Direct Renin Inhibition with Aliskiren Improves Ischemia-Induced Neovasculogenesis in Diabetic Animals via the SDF-1 Related Mechanism

Objective

Aliskiren is a direct renin inhibitor which is suggested to modify proangiogenic cells in addition to lower blood pressure. Given that angiogenesis is impaired in the presence of diabetes mellitus, we would like to investigate whether and how aliskiren enhances endothelial progenitor cells (EPCs) and improves ischemic-induced neovasculogenesis by an effect independent of blood pressure reduction in diabetic animals.

Methods

Streptozotocin-induced diabetic mice were administered with either aliskiren (5 or 25 mg/kg/day) using an osmotic pump or hydralazine (2 or 10 mg/kg/day) given in drinking water for two weeks prior to a hind-limb ischemia surgery.

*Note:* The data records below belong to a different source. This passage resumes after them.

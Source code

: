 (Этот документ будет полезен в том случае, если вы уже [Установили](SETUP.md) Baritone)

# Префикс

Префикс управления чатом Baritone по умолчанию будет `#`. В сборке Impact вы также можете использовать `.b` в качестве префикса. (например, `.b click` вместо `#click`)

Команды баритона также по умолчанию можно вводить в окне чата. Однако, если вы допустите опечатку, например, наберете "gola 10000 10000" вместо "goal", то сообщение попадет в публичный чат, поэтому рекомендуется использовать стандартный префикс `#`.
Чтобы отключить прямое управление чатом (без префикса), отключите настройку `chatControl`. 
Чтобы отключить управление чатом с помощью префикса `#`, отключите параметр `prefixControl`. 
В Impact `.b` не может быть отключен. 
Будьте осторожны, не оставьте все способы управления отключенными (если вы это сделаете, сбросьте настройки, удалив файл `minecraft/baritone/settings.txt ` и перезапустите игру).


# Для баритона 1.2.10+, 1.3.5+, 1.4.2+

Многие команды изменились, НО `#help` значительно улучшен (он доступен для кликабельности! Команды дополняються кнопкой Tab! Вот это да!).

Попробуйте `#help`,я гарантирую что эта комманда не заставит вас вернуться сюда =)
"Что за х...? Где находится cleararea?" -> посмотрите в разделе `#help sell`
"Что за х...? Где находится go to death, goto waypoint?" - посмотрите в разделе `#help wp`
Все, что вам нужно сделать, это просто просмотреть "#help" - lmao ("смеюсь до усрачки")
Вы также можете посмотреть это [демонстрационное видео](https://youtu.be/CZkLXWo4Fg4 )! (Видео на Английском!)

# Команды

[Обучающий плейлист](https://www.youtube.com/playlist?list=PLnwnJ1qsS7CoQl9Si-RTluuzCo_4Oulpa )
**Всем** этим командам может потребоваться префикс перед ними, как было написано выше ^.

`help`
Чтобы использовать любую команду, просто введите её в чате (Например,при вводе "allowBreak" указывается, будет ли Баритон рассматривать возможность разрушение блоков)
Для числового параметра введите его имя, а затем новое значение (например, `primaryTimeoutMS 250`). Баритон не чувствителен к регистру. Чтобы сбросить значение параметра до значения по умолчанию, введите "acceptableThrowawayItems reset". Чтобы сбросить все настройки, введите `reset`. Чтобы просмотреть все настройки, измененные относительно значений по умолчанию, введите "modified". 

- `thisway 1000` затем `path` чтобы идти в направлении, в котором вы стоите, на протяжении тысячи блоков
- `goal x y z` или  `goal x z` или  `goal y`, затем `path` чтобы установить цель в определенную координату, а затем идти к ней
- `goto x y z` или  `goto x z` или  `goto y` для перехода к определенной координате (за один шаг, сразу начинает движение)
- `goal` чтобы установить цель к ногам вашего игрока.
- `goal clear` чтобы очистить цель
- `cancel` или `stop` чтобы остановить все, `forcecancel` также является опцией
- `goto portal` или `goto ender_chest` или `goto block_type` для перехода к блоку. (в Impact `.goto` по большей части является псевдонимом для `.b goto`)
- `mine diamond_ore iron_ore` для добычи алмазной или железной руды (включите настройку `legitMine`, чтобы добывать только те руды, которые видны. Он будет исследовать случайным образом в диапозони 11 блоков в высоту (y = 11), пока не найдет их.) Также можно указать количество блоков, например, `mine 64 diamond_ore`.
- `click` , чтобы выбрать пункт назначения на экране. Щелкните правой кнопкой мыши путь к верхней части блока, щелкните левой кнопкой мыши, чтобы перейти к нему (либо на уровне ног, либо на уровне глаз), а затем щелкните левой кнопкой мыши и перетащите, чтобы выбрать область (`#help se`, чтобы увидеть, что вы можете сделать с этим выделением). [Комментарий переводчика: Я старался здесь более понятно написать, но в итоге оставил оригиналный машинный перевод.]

Laser Doppler imaging and flow cytometry were used to evaluate the degree of neovasculogenesis and the circulating levels of EPCs, respectively.

Results

In streptozotocin-induced diabetic mice, aliskiren enhanced the recovery of limb perfusion and capillary density, increased the number of circulating Sca-1⁺/Flk-1⁺ EPC-like cells, and elevated the levels of the plasma vascular endothelial growth factor (VEGF) and stromal cell-derived factor (SDF)-1α in a dose-dependent manner, whereas there were no such effects in hydralazine-treated mice. Intraperitoneal administration of anti-SDF-1 neutralizing monoclonal antibodies abolished the effects of aliskiren.

Conclusions

Independent of the reduction of blood pressure, aliskiren enhanced ischemia-induced neovasculogenesis in a dose-dependent manner via VEGF/SDF-1α related mechanisms in diabetic mice.